(How to complete this task): Please restate the listing word for word, omitting the images.

(Stored data):

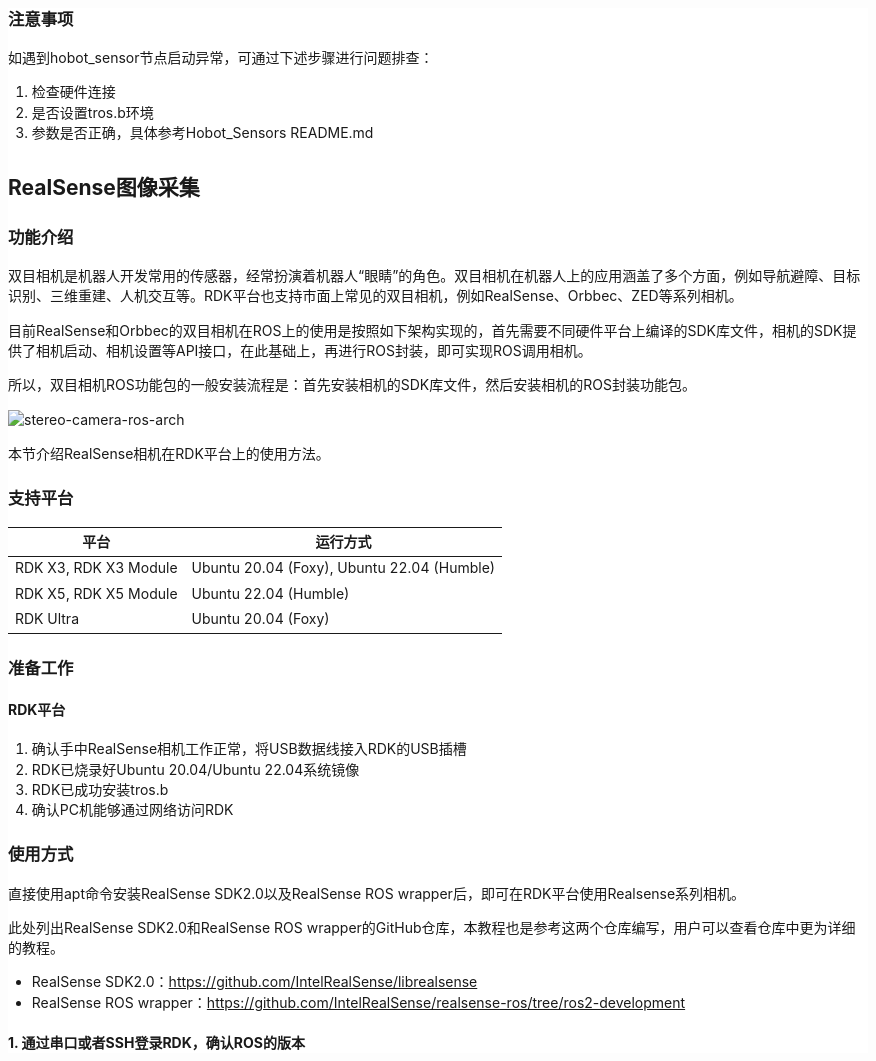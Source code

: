 ### 注意事项

如遇到hobot_sensor节点启动异常，可通过下述步骤进行问题排查：

1. 检查硬件连接
2. 是否设置tros.b环境
3. 参数是否正确，具体参考Hobot_Sensors README.md

## RealSense图像采集

### 功能介绍

双目相机是机器人开发常用的传感器，经常扮演着机器人“眼睛”的角色。双目相机在机器人上的应用涵盖了多个方面，例如导航避障、目标识别、三维重建、人机交互等。RDK平台也支持市面上常见的双目相机，例如RealSense、Orbbec、ZED等系列相机。

目前RealSense和Orbbec的双目相机在ROS上的使用是按照如下架构实现的，首先需要不同硬件平台上编译的SDK库文件，相机的SDK提供了相机启动、相机设置等API接口，在此基础上，再进行ROS封装，即可实现ROS调用相机。

所以，双目相机ROS功能包的一般安装流程是：首先安装相机的SDK库文件，然后安装相机的ROS封装功能包。

![stereo-camera-ros-arch](https://rdk-doc.oss-cn-beijing.aliyuncs.com/doc/img/05_Robot_development/02_quick_demo/image/demo_sensor/stereo-camera-ros-arch.png)

本节介绍RealSense相机在RDK平台上的使用方法。

### 支持平台

| 平台    | 运行方式     |
| ------- | ------------ |
| RDK X3, RDK X3 Module | Ubuntu 20.04 (Foxy), Ubuntu 22.04 (Humble) |
| RDK X5, RDK X5 Module | Ubuntu 22.04 (Humble) |
| RDK Ultra | Ubuntu 20.04 (Foxy) |

### 准备工作

#### RDK平台

1. 确认手中RealSense相机工作正常，将USB数据线接入RDK的USB插槽
2. RDK已烧录好Ubuntu 20.04/Ubuntu 22.04系统镜像
3. RDK已成功安装tros.b
4. 确认PC机能够通过网络访问RDK

### 使用方式

直接使用apt命令安装RealSense SDK2.0以及RealSense ROS wrapper后，即可在RDK平台使用Realsense系列相机。

此处列出RealSense SDK2.0和RealSense ROS wrapper的GitHub仓库，本教程也是参考这两个仓库编写，用户可以查看仓库中更为详细的教程。

- RealSense SDK2.0：https://github.com/IntelRealSense/librealsense
- RealSense ROS wrapper：https://github.com/IntelRealSense/realsense-ros/tree/ros2-development

#### 1. 通过串口或者SSH登录RDK，确认ROS的版本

(Answer box):
Source code

: ### 注意事项

如遇到hobot_sensor节点启动异常，可通过下述步骤进行问题排查：

1. 检查硬件连接
2. 是否设置tros.b环境
3. 参数是否正确，具体参考Hobot_Sensors README.md

## RealSense图像采集

### 功能介绍

双目相机是机器人开发常用的传感器，经常扮演着机器人“眼睛”的角色。双目相机在机器人上的应用涵盖了多个方面，例如导航避障、目标识别、三维重建、人机交互等。RDK平台也支持市面上常见的双目相机，例如RealSense、Orbbec、ZED等系列相机。

目前RealSense和Orbbec的双目相机在ROS上的使用是按照如下架构实现的，首先需要不同硬件平台上编译的SDK库文件，相机的SDK提供了相机启动、相机设置等API接口，在此基础上，再进行ROS封装，即可实现ROS调用相机。

所以，双目相机ROS功能包的一般安装流程是：首先安装相机的SDK库文件，然后安装相机的ROS封装功能包。

![stereo-camera-ros-arch](https://rdk-doc.oss-cn-beijing.aliyuncs.com/doc/img/05_Robot_development/02_quick_demo/image/demo_sensor/stereo-camera-ros-arch.png)

本节介绍RealSense相机在RDK平台上的使用方法。

### 支持平台

| 平台    | 运行方式     |
| ------- | ------------ |
| RDK X3, RDK X3 Module | Ubuntu 20.04 (Foxy), Ubuntu 22.04 (Humble) |
| RDK X5, RDK X5 Module | Ubuntu 22.04 (Humble) |
| RDK Ultra | Ubuntu 20.04 (Foxy) |

### 准备工作

#### RDK平台

1. 确认手中RealSense相机工作正常，将USB数据线接入RDK的USB插槽
2. RDK已烧录好Ubuntu 20.04/Ubuntu 22.04系统镜像
3. RDK已成功安装tros.b
4. 确认PC机能够通过网络访问RDK

### 使用方式

直接使用apt命令安装RealSense SDK2.0以及RealSense ROS wrapper后，即可在RDK平台使用Realsense系列相机。

此处列出RealSense SDK2.0和RealSense ROS wrapper的GitHub仓库，本教程也是参考这两个仓库编写，用户可以查看仓库中更为详细的教程。

- RealSense SDK2.0：https://github.com/IntelRealSense/librealsense
- RealSense ROS wrapper：https://github.com/IntelRealSense/realsense-ros/tree/ros2-development

#### 1. 通过串口或者SSH登录RDK，确认ROS的版本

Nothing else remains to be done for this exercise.